## WHAT YOU ARE ASKED TO DO
Write out exactly what each line says, starting with the first line below and ending on the one with "new observations to".
Top of DATA FOR ANALYSIS
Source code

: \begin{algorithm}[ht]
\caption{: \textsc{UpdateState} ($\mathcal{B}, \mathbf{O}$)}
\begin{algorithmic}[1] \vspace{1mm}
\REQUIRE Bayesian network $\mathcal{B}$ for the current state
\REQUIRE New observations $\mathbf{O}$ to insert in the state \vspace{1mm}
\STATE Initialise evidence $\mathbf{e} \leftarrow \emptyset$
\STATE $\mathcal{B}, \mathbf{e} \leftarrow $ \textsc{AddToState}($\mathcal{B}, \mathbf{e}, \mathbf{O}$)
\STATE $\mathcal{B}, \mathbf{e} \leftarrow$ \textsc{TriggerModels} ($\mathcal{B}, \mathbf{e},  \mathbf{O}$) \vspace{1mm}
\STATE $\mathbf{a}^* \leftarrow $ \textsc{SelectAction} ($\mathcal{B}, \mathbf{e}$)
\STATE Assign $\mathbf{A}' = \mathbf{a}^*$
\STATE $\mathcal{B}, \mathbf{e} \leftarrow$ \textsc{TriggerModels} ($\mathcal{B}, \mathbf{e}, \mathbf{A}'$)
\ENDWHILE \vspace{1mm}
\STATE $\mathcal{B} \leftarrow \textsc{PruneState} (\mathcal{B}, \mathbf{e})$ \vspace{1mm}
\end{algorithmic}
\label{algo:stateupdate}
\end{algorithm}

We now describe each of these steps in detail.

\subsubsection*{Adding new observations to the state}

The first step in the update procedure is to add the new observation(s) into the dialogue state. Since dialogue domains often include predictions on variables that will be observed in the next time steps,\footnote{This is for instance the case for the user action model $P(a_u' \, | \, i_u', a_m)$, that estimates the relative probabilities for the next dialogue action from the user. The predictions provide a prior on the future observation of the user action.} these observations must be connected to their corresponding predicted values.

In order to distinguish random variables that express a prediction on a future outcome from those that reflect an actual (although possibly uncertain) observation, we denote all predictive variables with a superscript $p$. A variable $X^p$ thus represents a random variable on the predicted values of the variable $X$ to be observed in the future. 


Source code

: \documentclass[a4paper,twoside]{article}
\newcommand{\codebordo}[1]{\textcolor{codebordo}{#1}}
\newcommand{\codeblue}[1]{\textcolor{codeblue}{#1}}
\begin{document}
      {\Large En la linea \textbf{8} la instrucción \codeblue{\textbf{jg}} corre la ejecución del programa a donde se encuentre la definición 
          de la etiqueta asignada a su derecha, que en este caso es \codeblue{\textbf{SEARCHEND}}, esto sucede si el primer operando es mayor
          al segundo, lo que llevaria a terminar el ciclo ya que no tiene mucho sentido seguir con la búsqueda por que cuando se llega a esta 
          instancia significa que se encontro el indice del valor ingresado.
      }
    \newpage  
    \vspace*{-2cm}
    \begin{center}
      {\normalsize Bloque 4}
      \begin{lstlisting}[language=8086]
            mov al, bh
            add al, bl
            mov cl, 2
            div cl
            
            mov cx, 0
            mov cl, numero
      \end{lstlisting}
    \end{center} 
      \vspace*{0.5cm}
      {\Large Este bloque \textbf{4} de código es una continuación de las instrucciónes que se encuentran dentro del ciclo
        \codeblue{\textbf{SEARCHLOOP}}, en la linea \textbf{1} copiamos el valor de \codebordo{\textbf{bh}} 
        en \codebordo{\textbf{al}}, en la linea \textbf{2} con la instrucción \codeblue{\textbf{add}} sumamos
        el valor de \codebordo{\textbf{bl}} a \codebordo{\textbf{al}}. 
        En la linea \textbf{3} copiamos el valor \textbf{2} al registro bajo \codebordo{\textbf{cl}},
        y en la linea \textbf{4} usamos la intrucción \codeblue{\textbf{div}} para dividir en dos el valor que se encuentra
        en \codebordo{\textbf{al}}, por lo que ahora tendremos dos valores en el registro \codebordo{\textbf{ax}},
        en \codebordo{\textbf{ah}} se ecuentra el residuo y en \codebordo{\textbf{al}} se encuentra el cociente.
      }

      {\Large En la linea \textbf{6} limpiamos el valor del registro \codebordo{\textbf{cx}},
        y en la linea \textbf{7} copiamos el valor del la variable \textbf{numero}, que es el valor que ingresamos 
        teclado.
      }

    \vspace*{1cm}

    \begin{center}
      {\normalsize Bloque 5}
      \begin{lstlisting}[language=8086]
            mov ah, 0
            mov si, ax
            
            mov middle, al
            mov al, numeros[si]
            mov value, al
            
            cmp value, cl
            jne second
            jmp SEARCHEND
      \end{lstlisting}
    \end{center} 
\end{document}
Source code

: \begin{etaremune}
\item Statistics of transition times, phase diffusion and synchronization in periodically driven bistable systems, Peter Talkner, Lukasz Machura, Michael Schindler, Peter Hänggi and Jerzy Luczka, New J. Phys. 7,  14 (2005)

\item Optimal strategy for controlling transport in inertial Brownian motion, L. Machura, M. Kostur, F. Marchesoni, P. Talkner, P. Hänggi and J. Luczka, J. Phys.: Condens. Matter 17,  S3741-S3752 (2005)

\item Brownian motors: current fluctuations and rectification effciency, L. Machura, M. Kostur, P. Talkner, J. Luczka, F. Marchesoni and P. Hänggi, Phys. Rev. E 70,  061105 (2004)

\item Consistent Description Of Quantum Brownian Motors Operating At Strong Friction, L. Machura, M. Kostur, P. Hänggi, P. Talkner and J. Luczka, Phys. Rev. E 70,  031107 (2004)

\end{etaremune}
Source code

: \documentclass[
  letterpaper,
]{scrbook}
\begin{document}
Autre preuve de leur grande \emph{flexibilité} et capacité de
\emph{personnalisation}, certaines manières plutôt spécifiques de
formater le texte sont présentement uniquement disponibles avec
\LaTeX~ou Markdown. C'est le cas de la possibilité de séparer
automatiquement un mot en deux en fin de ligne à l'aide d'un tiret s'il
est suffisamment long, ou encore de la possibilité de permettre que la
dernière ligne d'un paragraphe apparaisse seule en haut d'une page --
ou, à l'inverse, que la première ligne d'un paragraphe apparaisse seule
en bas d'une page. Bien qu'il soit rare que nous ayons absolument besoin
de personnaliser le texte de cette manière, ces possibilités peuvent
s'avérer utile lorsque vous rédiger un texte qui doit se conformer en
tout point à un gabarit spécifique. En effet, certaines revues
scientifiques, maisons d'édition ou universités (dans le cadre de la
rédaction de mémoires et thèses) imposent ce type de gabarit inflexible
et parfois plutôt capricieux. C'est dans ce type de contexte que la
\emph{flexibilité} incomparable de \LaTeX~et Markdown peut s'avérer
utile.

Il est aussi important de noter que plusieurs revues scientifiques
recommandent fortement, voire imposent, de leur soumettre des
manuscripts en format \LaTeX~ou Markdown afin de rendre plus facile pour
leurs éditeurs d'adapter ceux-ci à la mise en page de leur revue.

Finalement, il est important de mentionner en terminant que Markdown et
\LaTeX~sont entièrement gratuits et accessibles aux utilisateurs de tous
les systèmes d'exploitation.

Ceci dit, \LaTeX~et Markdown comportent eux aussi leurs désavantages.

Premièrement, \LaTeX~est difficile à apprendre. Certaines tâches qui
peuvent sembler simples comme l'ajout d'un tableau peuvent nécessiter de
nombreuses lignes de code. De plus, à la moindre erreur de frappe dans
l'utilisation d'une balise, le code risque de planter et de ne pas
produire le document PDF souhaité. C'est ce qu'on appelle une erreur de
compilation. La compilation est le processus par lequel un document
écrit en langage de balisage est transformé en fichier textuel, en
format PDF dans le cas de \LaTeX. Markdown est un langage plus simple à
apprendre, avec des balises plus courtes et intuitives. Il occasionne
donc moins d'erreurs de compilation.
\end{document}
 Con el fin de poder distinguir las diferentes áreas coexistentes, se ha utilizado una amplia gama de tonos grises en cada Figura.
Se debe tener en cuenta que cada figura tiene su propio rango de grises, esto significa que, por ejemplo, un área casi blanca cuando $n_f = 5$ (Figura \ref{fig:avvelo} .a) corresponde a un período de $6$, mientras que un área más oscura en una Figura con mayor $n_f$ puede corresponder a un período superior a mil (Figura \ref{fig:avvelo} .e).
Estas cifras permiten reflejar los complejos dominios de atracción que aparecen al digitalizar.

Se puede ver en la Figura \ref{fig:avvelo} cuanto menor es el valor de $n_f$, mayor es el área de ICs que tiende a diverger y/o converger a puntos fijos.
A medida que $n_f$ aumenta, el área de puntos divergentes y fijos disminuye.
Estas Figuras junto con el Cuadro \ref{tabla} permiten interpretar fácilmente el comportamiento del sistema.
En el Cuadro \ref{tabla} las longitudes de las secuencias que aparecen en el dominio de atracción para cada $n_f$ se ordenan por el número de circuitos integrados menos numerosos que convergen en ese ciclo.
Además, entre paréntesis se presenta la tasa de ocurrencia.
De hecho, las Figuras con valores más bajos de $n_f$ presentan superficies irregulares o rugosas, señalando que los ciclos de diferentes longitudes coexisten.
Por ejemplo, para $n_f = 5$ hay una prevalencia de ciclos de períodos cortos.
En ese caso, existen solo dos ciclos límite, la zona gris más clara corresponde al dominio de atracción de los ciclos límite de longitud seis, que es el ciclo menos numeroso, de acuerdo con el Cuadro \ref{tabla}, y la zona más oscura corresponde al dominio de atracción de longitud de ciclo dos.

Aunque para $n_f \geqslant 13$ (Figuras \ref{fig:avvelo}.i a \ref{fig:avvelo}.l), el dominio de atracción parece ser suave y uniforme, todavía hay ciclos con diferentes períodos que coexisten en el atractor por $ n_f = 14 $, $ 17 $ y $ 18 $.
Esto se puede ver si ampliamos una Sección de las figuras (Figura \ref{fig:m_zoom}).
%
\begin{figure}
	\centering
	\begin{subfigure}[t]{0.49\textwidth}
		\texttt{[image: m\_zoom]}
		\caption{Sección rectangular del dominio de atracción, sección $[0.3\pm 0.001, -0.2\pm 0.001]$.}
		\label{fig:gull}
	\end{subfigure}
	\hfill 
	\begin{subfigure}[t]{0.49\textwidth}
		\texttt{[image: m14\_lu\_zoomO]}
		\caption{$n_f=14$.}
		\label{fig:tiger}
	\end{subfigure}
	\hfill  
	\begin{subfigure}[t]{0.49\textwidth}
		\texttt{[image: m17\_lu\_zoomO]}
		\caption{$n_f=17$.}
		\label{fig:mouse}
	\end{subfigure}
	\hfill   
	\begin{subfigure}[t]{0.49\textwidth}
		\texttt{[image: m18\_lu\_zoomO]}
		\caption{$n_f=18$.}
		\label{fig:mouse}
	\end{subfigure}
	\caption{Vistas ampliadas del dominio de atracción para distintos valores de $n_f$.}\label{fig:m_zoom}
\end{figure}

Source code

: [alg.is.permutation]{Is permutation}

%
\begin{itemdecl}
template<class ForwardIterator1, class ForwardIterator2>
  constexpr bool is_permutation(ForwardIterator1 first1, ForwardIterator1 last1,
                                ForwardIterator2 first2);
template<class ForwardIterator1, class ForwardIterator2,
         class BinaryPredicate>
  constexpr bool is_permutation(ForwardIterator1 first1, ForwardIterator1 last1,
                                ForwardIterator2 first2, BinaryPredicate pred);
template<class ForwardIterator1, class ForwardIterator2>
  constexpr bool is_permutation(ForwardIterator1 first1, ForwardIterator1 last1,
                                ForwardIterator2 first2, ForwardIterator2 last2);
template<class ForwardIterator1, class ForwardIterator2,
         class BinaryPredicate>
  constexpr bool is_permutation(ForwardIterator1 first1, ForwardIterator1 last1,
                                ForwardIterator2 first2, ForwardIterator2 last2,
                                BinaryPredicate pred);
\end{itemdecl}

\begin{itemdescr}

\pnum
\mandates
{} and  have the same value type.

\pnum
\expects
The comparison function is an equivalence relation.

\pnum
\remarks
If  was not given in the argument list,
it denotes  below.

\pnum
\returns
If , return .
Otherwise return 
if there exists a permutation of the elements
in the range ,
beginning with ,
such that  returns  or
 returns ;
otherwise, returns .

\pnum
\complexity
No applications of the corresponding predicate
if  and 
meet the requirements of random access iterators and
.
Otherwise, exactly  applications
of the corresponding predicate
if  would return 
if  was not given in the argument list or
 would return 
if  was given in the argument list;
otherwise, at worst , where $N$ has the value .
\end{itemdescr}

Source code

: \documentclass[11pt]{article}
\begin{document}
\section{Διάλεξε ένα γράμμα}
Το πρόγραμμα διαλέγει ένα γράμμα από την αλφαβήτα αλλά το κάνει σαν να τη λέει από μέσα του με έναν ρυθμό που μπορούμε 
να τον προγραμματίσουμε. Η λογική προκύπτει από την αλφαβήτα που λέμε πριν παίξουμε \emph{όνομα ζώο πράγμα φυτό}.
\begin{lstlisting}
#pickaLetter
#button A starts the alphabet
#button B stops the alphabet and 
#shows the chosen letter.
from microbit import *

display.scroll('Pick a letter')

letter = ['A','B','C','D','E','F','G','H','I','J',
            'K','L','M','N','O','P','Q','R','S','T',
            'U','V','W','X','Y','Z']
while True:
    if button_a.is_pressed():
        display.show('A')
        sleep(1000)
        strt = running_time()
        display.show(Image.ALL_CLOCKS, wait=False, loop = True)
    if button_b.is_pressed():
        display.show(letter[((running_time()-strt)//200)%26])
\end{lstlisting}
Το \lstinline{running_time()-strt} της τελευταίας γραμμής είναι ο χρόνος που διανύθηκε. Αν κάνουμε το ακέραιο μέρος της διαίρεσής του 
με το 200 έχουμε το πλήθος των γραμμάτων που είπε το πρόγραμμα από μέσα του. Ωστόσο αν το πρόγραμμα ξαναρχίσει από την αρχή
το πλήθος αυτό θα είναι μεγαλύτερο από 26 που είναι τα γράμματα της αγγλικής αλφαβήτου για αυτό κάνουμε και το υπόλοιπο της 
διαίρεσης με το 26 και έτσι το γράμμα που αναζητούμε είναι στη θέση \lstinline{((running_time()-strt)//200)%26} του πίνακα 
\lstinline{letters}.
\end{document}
Bottom of DATA FOR ANALYSIS
## OUTPUT OF THE EXERCISE
Source code

: \begin{algorithm}[ht]
\caption{: \textsc{UpdateState} ($\mathcal{B}, \mathbf{O}$)}
\begin{algorithmic}[1] \vspace{1mm}
\REQUIRE Bayesian network $\mathcal{B}$ for the current state
\REQUIRE New observations $\mathbf{O}$ to insert in the state \vspace{1mm}
\STATE Initialise evidence $\mathbf{e} \leftarrow \emptyset$
\STATE $\mathcal{B}, \mathbf{e} \leftarrow $ \textsc{AddToState}($\mathcal{B}, \mathbf{e}, \mathbf{O}$)
\STATE $\mathcal{B}, \mathbf{e} \leftarrow$ \textsc{TriggerModels} ($\mathcal{B}, \mathbf{e},  \mathbf{O}$) \vspace{1mm}
\STATE $\mathbf{a}^* \leftarrow $ \textsc{SelectAction} ($\mathcal{B}, \mathbf{e}$)
\STATE Assign $\mathbf{A}' = \mathbf{a}^*$
\STATE $\mathcal{B}, \mathbf{e} \leftarrow$ \textsc{TriggerModels} ($\mathcal{B}, \mathbf{e}, \mathbf{A}'$)
\ENDWHILE \vspace{1mm}
\STATE $\mathcal{B} \leftarrow \textsc{PruneState} (\mathcal{B}, \mathbf{e})$ \vspace{1mm}
\end{algorithmic}
\label{algo:stateupdate}
\end{algorithm}

We now describe each of these steps in detail.

\subsubsection*{Adding new observations to the state}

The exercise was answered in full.